Xandred manages to repel the Beetlezord, Swordfishzord, Tigerzord, Octozord, Clawzord, Bullzord and the Samurai Shield until only the Samurai Megazord was left standing. The Rangers put all the symbol power they have left into one final strike which slashes Xandred in half. In his final moments before his destruction, Xandred brags to the Rangers that they may have beaten him, but the Nighloks will rise again one day.

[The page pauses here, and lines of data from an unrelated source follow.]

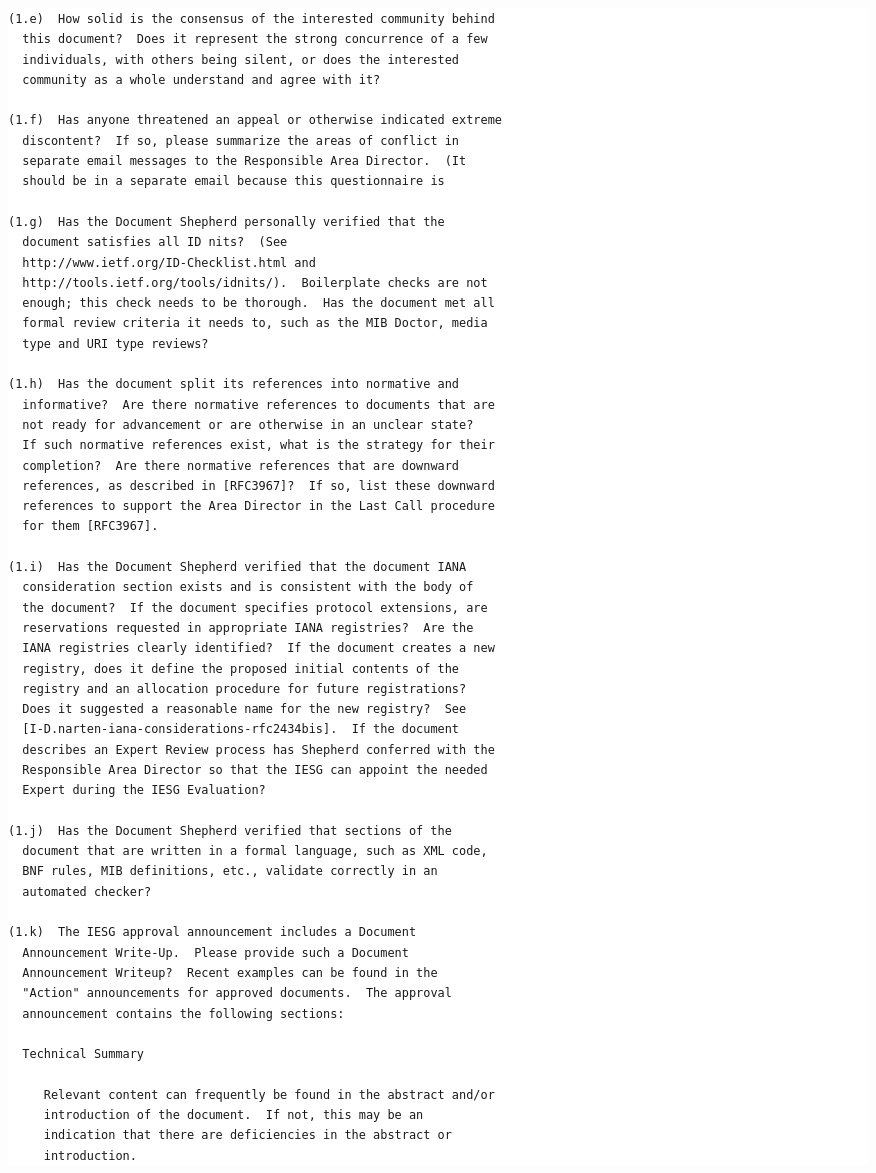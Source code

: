     (1.e)  How solid is the consensus of the interested community behind
      this document?  Does it represent the strong concurrence of a few
      individuals, with others being silent, or does the interested
      community as a whole understand and agree with it?

    (1.f)  Has anyone threatened an appeal or otherwise indicated extreme
      discontent?  If so, please summarize the areas of conflict in
      separate email messages to the Responsible Area Director.  (It
      should be in a separate email because this questionnaire is

    (1.g)  Has the Document Shepherd personally verified that the
      document satisfies all ID nits?  (See
      http://www.ietf.org/ID-Checklist.html and
      http://tools.ietf.org/tools/idnits/).  Boilerplate checks are not
      enough; this check needs to be thorough.  Has the document met all
      formal review criteria it needs to, such as the MIB Doctor, media
      type and URI type reviews?

    (1.h)  Has the document split its references into normative and
      informative?  Are there normative references to documents that are
      not ready for advancement or are otherwise in an unclear state?
      If such normative references exist, what is the strategy for their
      completion?  Are there normative references that are downward
      references, as described in [RFC3967]?  If so, list these downward
      references to support the Area Director in the Last Call procedure
      for them [RFC3967].

    (1.i)  Has the Document Shepherd verified that the document IANA
      consideration section exists and is consistent with the body of
      the document?  If the document specifies protocol extensions, are
      reservations requested in appropriate IANA registries?  Are the
      IANA registries clearly identified?  If the document creates a new
      registry, does it define the proposed initial contents of the
      registry and an allocation procedure for future registrations?
      Does it suggested a reasonable name for the new registry?  See
      [I-D.narten-iana-considerations-rfc2434bis].  If the document
      describes an Expert Review process has Shepherd conferred with the
      Responsible Area Director so that the IESG can appoint the needed
      Expert during the IESG Evaluation?

    (1.j)  Has the Document Shepherd verified that sections of the
      document that are written in a formal language, such as XML code,
      BNF rules, MIB definitions, etc., validate correctly in an
      automated checker?

    (1.k)  The IESG approval announcement includes a Document
      Announcement Write-Up.  Please provide such a Document
      Announcement Writeup?  Recent examples can be found in the
      "Action" announcements for approved documents.  The approval
      announcement contains the following sections:

      Technical Summary

         Relevant content can frequently be found in the abstract and/or
         introduction of the document.  If not, this may be an
         indication that there are deficiencies in the abstract or
         introduction.
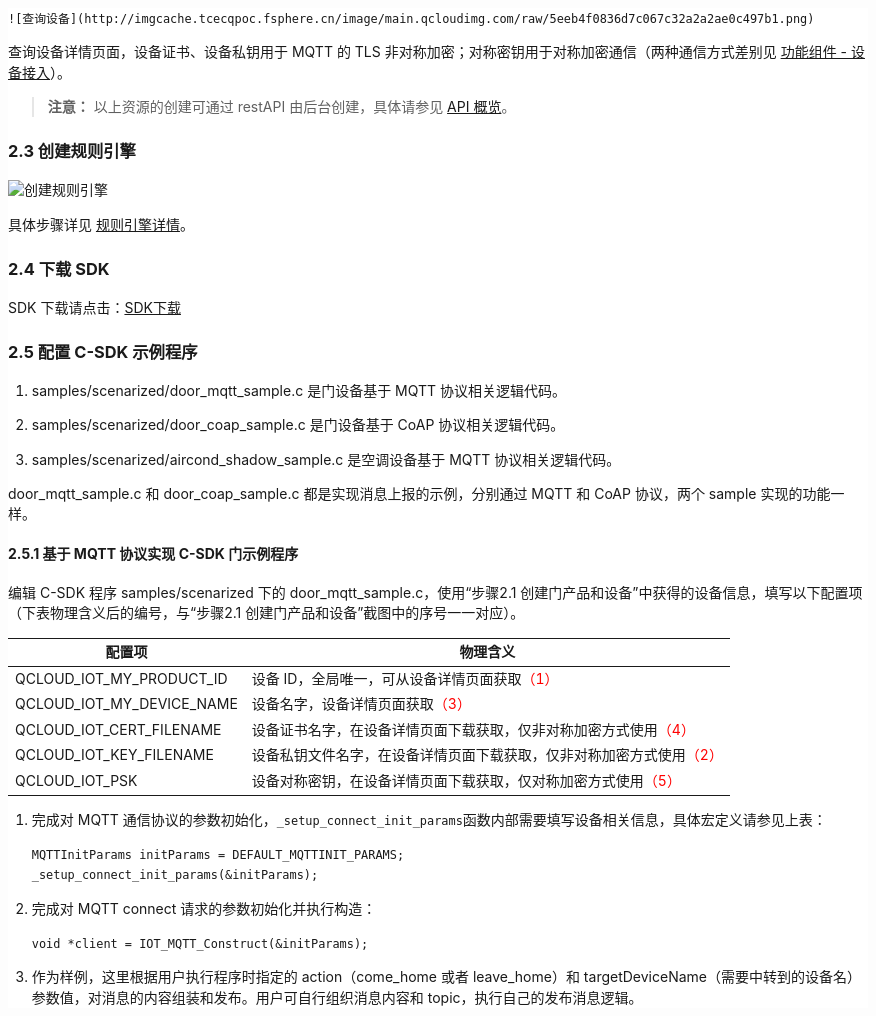 	![查询设备](http://imgcache.tcecqpoc.fsphere.cn/image/main.qcloudimg.com/raw/5eeb4f0836d7c067c32a2a2ae0c497b1.png)
    
查询设备详情页面，设备证书、设备私钥用于 MQTT 的 TLS 非对称加密；对称密钥用于对称加密通信（两种通信方式差别见 [功能组件 - 设备接入](/document/product/634/11915)）。
> **注意：**
> 以上资源的创建可通过 restAPI 由后台创建，具体请参见 [API 概览](http://tcecqpoc.fsphere.cn/document/product/634/12056)。

### 2.3 创建规则引擎

![创建规则引擎](http://imgcache.tcecqpoc.fsphere.cn/image/main.qcloudimg.com/raw/31e3855c3c37905f106e7a050eb12489.png)

具体步骤详见 [规则引擎详情](/document/product/634/11917)。

### 2.4 下载 SDK
SDK 下载请点击：[SDK下载](http://tcecqpoc.fsphere.cn/document/product/634/11928)

### 2.5 配置 C-SDK 示例程序

1. samples/scenarized/door_mqtt_sample.c 是门设备基于 MQTT 协议相关逻辑代码。

2. samples/scenarized/door_coap_sample.c 是门设备基于 CoAP 协议相关逻辑代码。

3. samples/scenarized/aircond_shadow_sample.c 是空调设备基于 MQTT 协议相关逻辑代码。

door_mqtt_sample.c 和 door_coap_sample.c 都是实现消息上报的示例，分别通过 MQTT 和 CoAP 协议，两个 sample 实现的功能一样。

#### 2.5.1 基于 MQTT 协议实现 C-SDK 门示例程序

编辑 C-SDK 程序 samples/scenarized 下的 door_mqtt_sample.c，使用“步骤2.1 创建门产品和设备”中获得的设备信息，填写以下配置项（下表物理含义后的编号，与“步骤2.1 创建门产品和设备”截图中的序号一一对应）。

| 配置项 | 物理含义 | 
| ---- | ------ | 
| QCLOUD_IOT_MY_PRODUCT_ID |设备 ID，全局唯一，可从设备详情页面获取<font color=red >（1）</font> |
| QCLOUD_IOT_MY_DEVICE_NAME |设备名字，设备详情页面获取<font color=red >（3）</font>|
| QCLOUD_IOT_CERT_FILENAME |设备证书名字，在设备详情页面下载获取，仅非对称加密方式使用<font color=red >（4）</font>|
| QCLOUD_IOT_KEY_FILENAME |设备私钥文件名字，在设备详情页面下载获取，仅非对称加密方式使用<font color=red >（2）</font>|
| QCLOUD_IOT_PSK |设备对称密钥，在设备详情页面下载获取，仅对称加密方式使用<font color=red >（5）</font>|

1. 完成对 MQTT 通信协议的参数初始化，`_setup_connect_init_params`函数内部需要填写设备相关信息，具体宏定义请参见上表：

	```
	MQTTInitParams initParams = DEFAULT_MQTTINIT_PARAMS;
	_setup_connect_init_params(&initParams);
	```

2. 完成对 MQTT connect 请求的参数初始化并执行构造：

	```
	void *client = IOT_MQTT_Construct(&initParams);
	```
3. 作为样例，这里根据用户执行程序时指定的 action（come_home 或者 leave_home）和 targetDeviceName（需要中转到的设备名） 参数值，对消息的内容组装和发布。用户可自行组织消息内容和 topic，执行自己的发布消息逻辑。
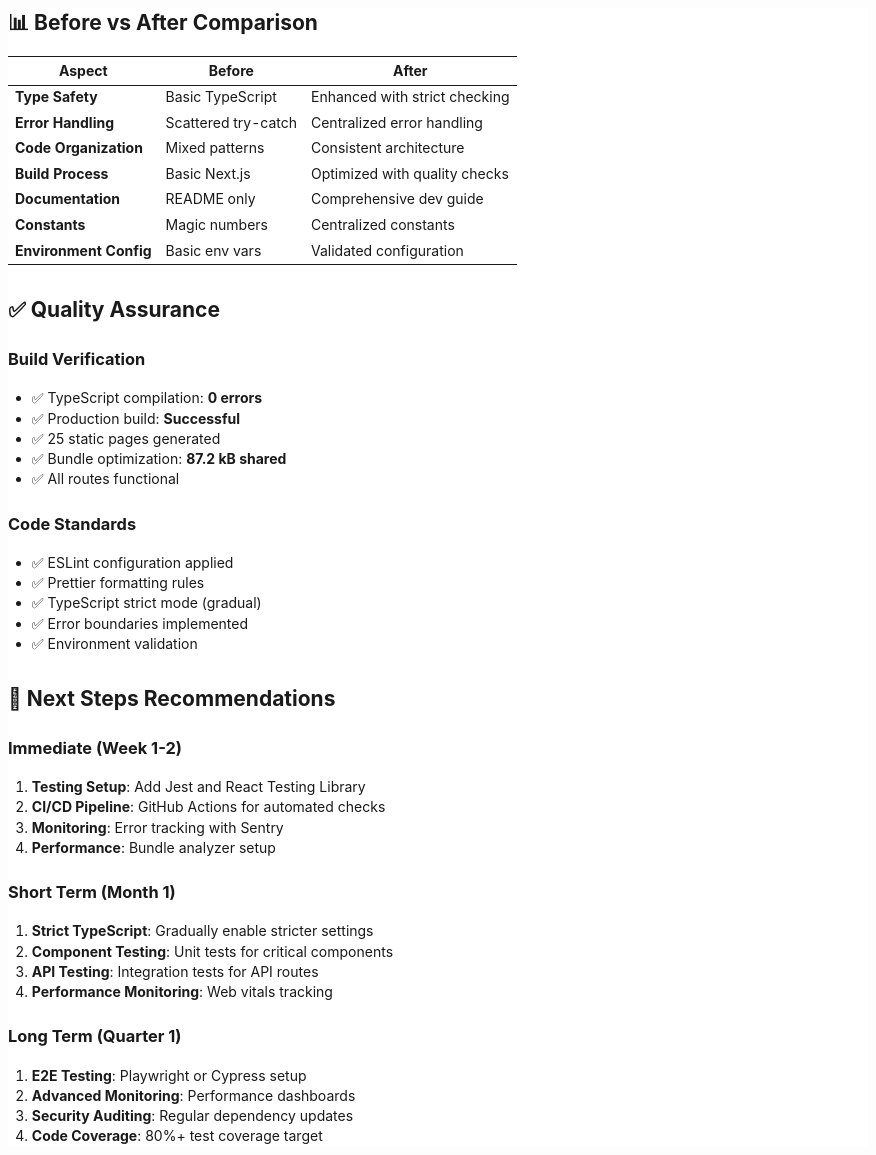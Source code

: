 ## 📊 **Before vs After Comparison**

| Aspect | Before | After |
|--------|--------|-------|
| **Type Safety** | Basic TypeScript | Enhanced with strict checking |
| **Error Handling** | Scattered try-catch | Centralized error handling |
| **Code Organization** | Mixed patterns | Consistent architecture |
| **Build Process** | Basic Next.js | Optimized with quality checks |
| **Documentation** | README only | Comprehensive dev guide |
| **Constants** | Magic numbers | Centralized constants |
| **Environment Config** | Basic env vars | Validated configuration |

## ✅ **Quality Assurance**

### Build Verification
- ✅ TypeScript compilation: **0 errors**
- ✅ Production build: **Successful**
- ✅ 25 static pages generated
- ✅ Bundle optimization: **87.2 kB shared**
- ✅ All routes functional

### Code Standards
- ✅ ESLint configuration applied
- ✅ Prettier formatting rules
- ✅ TypeScript strict mode (gradual)
- ✅ Error boundaries implemented
- ✅ Environment validation

## 🚀 **Next Steps Recommendations**

### Immediate (Week 1-2)
1. **Testing Setup**: Add Jest and React Testing Library
2. **CI/CD Pipeline**: GitHub Actions for automated checks
3. **Monitoring**: Error tracking with Sentry
4. **Performance**: Bundle analyzer setup

### Short Term (Month 1)
1. **Strict TypeScript**: Gradually enable stricter settings
2. **Component Testing**: Unit tests for critical components
3. **API Testing**: Integration tests for API routes
4. **Performance Monitoring**: Web vitals tracking

### Long Term (Quarter 1)
1. **E2E Testing**: Playwright or Cypress setup
2. **Advanced Monitoring**: Performance dashboards
3. **Security Auditing**: Regular dependency updates
4. **Code Coverage**: 80%+ test coverage target
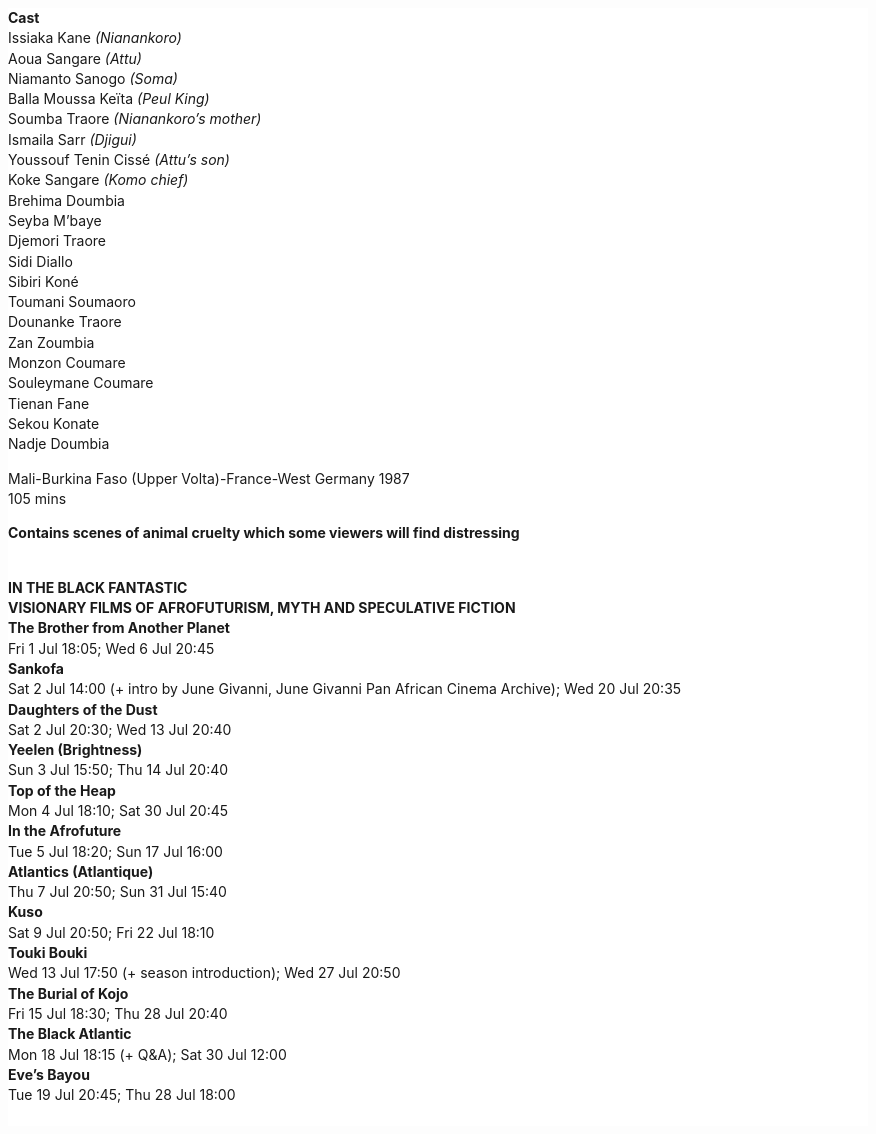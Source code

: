 **Cast**  
Issiaka Kane _(Nianankoro)_  
Aoua Sangare _(Attu)_  
Niamanto Sanogo _(Soma)_  
Balla Moussa Keïta _(Peul King)_  
Soumba Traore _(Nianankoro’s mother)_  
Ismaila Sarr _(Djigui)_  
Youssouf Tenin Cissé _(Attu’s son)_  
Koke Sangare _(Komo chief)_  
Brehima Doumbia  
Seyba M’baye  
Djemori Traore  
Sidi Diallo  
Sibiri Koné  
Toumani Soumaoro  
Dounanke Traore  
Zan Zoumbia  
Monzon Coumare  
Souleymane Coumare  
Tienan Fane  
Sekou Konate  
Nadje Doumbia

Mali-Burkina Faso (Upper Volta)-France-West Germany 1987  
105 mins

**Contains scenes of animal cruelty which  some viewers will find distressing**
<br><br>

**IN THE BLACK FANTASTIC<br>
VISIONARY FILMS OF AFROFUTURISM, MYTH AND SPECULATIVE FICTION**<br>
**The Brother from Another Planet**<br>
Fri 1 Jul 18:05; Wed 6 Jul 20:45<br>
**Sankofa**<br>
Sat 2 Jul 14:00 (+ intro by June Givanni, June Givanni Pan African Cinema Archive); Wed 20 Jul 20:35<br>
**Daughters of the Dust**<br>
Sat 2 Jul 20:30; Wed 13 Jul 20:40<br>
**Yeelen (Brightness)**<br>
Sun 3 Jul 15:50; Thu 14 Jul 20:40<br>
**Top of the Heap**<br>
Mon 4 Jul 18:10; Sat 30 Jul 20:45<br>
**In the Afrofuture**<br>
Tue 5 Jul 18:20; Sun 17 Jul 16:00<br>
**Atlantics (Atlantique)**<br>
Thu 7 Jul 20:50; Sun 31 Jul 15:40<br>
**Kuso**<br>
Sat 9 Jul 20:50; Fri 22 Jul 18:10<br>
**Touki Bouki**<br>
Wed 13 Jul 17:50 (+ season introduction); Wed 27 Jul 20:50<br>
**The Burial of Kojo**<br>
Fri 15 Jul 18:30; Thu 28 Jul 20:40<br>
**The Black Atlantic**<br>
Mon 18 Jul 18:15 (+ Q&A); Sat 30 Jul 12:00<br>
**Eve’s Bayou**<br>
Tue 19 Jul 20:45; Thu 28 Jul 18:00<br>
<br>
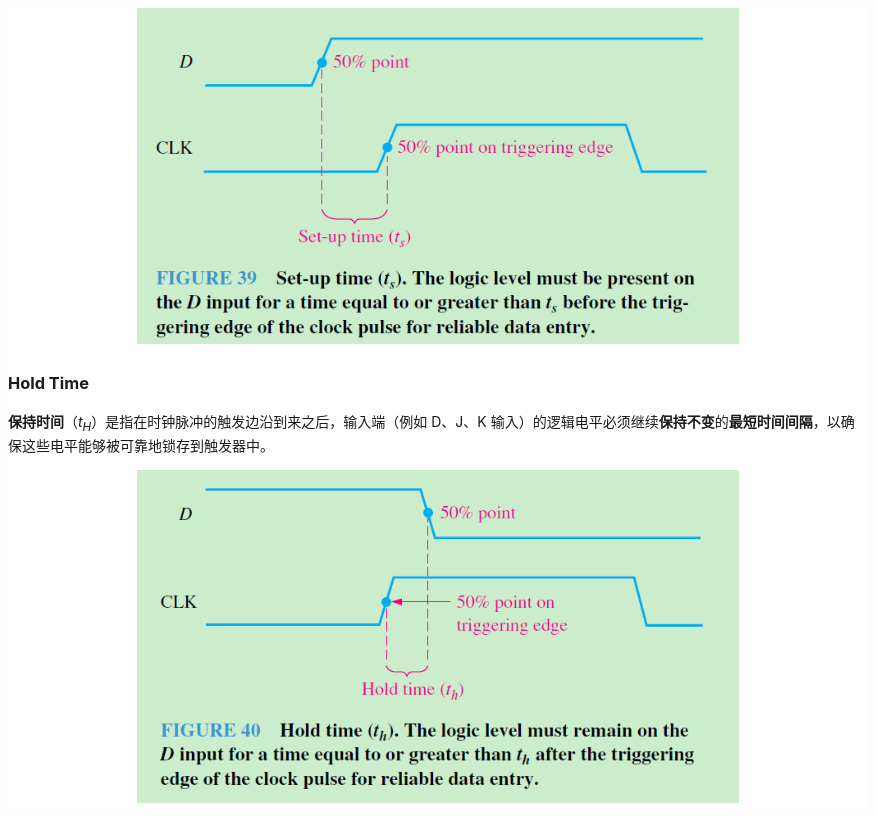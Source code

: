 <div style="text-align: center;">
    <img src="image/set_up_time.png" alt="SR work wave" width="70%" height="70%" />
</div>


### Hold Time

**保持时间**（$t_H$）是指在时钟脉冲的触发边沿到来之后，输入端（例如 D、J、K 输入）的逻辑电平必须继续**保持不变**的**最短时间间隔**，以确保这些电平能够被可靠地锁存到触发器中。

<div style="text-align: center;">
    <img src="image/Hold_time.png" alt="SR work wave" width="70%" height="70%" />
</div>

Voiced by Jeff Szusterman.

===Dayu===
Dayu (formerly known as Dahlia) is one of Master Xandred's two followers, a female Benzaiten/sea slug/Futakuchi-onna-themed figure with a shamisen. Before becoming a Nighlok, she was a human who was a newlywed to Deker. But a fire (implying to have been set up purposely by Serrator) burned their house down and injured Deker leaving him with moments left to live. A mysterious Nighlok appeared (later revealed to be Serrator) who offered Deker's life back in exchange for her humanity. When she accepted the deal, Deker indeed lived on but as half-human, half-Nighlok with no memory of Dayu. Dayu then became a Nighlok herself with only her shamisen (which was once her decorative lute) by her side to remind her of her past. Of all the villains, Dayu is the only one who cannot let go of her past once making an attempt to reclaim it by kidnapping brides and using their tears to create a wedding dress. Her plan failed due to the Rangers' interference, though she is saved by Deker. She is a powerful fighter as she took down both Kevin and Mia at once. Her shamisen (which she calls her "Harmonium") has a hidden short sword in the neck which she uses for battle. She has a habit throwing the baki of her instrument at Nighloks' she gets angry at. In "Broken Dreams," Master Xandred was getting tired of Dayu's failure and breaks her shamisen causing her to go to the human world and fix it with a musician. Mia pursues Dayu only for them to be put under a sleeping spell by Rhinosnorus. Mia witnesses Dayu's past in a nightmare. After the sleeping spell wore off, Dayu attacked Mia (who wanted to help Dayu after what she saw) only to retreat when Emily arrived. In "The Ultimate Duel," Dayu meets with Deker before his duel with Jayden. Around the time when the Black Box was completed as seen in "Super Samurai," Dayu abandons Master Xandred and Octoroo and goes into the human world. In "Trading Places," Dayu meets with an outcast Furry Wart on a river stream where she plans to find a way to end Master Xandred's life for casting her out and breaking her harmonium.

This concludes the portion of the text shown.